Two vessels contain milk and water in the ratio 5:2 and 4:1 Find the quantity of the mixture from the first vessel to be mixed ....

Question

Two vessels contain milk and water in the ratio 5:2 and 4:1 Find the quantity of the mixture from the first vessel to be mixed with 20 lts of the mixture from the second vessel. So that the mixture formed has milk and water in the ratio 3:1.

I am not getting any idea how to proceed on this question, request you to please guide on this.. will be of great help.
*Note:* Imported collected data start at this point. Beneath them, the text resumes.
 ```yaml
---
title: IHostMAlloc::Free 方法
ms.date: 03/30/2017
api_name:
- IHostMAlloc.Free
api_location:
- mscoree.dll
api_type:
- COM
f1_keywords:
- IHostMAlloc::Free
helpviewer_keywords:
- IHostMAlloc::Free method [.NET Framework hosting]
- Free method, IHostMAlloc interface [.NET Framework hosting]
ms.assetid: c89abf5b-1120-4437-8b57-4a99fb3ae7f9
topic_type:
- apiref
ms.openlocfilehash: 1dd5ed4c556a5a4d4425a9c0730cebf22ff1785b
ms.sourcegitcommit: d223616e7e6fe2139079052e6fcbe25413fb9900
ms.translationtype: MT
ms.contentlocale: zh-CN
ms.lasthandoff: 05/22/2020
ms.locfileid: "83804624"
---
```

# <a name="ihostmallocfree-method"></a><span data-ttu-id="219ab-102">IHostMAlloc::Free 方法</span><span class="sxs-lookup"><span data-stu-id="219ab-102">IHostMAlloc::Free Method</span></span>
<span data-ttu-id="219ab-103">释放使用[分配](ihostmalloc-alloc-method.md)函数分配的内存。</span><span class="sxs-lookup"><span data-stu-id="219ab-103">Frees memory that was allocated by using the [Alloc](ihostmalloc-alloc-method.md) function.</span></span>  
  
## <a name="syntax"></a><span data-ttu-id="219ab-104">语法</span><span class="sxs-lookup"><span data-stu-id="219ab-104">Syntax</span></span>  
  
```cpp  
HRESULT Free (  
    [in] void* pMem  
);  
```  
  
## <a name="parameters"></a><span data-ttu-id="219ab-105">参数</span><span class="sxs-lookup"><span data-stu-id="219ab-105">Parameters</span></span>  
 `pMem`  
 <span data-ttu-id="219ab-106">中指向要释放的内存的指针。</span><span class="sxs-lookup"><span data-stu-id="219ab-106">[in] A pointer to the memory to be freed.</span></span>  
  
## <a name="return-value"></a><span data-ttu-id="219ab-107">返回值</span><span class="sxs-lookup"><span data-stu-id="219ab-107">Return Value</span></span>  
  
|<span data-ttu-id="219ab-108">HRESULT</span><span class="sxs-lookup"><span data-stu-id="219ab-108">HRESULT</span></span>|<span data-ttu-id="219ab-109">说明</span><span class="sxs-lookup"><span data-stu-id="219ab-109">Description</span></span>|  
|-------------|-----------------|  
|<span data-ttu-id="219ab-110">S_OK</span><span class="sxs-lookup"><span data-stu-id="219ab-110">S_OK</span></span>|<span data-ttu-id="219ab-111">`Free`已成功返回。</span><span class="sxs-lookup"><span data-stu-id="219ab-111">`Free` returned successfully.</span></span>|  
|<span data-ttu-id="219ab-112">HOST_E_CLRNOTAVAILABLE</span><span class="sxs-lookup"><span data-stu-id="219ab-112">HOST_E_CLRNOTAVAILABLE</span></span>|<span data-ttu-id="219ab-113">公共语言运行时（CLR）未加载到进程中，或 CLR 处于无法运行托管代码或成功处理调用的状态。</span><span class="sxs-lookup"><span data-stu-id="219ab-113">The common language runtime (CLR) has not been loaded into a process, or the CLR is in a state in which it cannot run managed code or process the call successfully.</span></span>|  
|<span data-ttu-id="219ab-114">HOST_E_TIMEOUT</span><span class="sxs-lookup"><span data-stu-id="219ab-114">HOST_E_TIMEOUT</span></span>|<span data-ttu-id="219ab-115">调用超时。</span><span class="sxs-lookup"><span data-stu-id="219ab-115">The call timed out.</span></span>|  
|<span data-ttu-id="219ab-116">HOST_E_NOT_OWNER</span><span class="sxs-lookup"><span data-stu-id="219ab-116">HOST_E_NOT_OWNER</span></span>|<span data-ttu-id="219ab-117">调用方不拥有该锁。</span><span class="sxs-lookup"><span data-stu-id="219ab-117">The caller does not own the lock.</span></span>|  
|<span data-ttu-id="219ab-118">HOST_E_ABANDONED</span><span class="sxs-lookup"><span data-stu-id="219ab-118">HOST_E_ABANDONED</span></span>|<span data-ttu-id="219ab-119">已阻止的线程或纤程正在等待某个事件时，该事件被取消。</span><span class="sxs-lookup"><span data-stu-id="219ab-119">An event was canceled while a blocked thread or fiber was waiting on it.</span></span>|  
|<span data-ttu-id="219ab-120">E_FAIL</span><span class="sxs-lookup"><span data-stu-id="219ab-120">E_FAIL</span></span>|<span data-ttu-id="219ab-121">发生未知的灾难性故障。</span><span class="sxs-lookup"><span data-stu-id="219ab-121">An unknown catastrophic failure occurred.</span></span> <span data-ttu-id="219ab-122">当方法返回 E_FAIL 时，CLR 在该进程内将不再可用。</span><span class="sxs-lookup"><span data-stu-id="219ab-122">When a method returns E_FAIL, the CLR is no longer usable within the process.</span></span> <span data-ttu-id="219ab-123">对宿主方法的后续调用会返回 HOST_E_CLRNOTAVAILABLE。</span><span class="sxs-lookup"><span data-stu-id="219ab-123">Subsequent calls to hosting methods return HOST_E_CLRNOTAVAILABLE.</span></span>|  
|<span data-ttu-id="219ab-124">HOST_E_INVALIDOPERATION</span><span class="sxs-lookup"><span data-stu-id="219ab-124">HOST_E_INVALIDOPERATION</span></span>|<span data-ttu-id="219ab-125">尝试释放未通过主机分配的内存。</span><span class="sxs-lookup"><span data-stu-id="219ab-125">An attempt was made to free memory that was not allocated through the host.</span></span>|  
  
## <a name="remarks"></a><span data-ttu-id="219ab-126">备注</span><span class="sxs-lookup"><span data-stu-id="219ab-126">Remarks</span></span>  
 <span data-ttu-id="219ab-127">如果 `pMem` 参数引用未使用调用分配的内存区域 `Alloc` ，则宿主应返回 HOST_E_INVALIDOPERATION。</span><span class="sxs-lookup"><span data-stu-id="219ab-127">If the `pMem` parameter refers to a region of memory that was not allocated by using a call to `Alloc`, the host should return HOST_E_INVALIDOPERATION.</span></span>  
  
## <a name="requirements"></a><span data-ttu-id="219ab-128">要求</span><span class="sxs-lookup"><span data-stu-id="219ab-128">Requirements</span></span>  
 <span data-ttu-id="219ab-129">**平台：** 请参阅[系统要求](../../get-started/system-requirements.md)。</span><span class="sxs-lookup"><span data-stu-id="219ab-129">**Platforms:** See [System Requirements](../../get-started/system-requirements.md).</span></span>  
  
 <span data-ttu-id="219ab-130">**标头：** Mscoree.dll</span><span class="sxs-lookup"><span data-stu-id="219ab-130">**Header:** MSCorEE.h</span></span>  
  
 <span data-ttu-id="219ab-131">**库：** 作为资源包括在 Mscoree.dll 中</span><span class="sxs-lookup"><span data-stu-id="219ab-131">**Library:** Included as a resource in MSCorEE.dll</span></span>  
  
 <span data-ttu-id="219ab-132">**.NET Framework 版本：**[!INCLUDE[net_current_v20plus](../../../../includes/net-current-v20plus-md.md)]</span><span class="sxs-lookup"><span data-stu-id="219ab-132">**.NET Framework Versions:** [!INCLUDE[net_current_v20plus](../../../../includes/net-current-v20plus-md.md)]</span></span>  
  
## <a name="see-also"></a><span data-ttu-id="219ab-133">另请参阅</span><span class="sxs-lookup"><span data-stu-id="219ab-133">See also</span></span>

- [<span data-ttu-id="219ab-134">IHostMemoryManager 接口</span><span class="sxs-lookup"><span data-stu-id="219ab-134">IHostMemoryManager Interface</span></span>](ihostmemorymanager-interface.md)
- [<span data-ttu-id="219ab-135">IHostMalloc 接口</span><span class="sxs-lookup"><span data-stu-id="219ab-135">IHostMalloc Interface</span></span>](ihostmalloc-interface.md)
Thanks.

Answer 1

Hint:

Let the required quantity be $(5+2)x$ lts

So, we have

$$\dfrac31=\dfrac{\dfrac5{5+2}\cdot7x+\dfrac4{4+1}\cdot20}{\dfrac2{5+2}\cdot7x+\dfrac1{4+1}\cdot20}$$

Answer 2

Let $x$ the quantity of the mixture from the first vassel to be mixed, I have: $$3=\frac{\frac{16\cdot 7l+5x}{7}}{\frac{28l+2x}{7}}$$ from this, I obtain: $16\cdot7l+5x=12\cdot7l+6x$. This has solution $x=28$.I hope it has helped you...

Answer 3

$$\begin{array}{c | c | c}{2\over 7}& &{1\over 20}\\\hline &{1\over 4}&\\\hline {1\over 5} &&{5\over 28}\end{array}$$ Using parts arithmetic, on total parts we get the above array. We then get 20L, being equivalent to five in 28. This makes 1 equivalent to 112L, and one in 20, equivalent to 5.6 L

Answer 4

Let the quantity sought be $q,$ in litres. Then we have that (assuming no chemical reaction occurs) $$\frac34(q+20)=\frac57(q)+\frac45(20)$$ and $$\frac14(q+20)=\frac27(q)+\frac15(20)$$ must be true.

Solving either of these gives $q=28,$ and one can confirm that it also satisfies the other.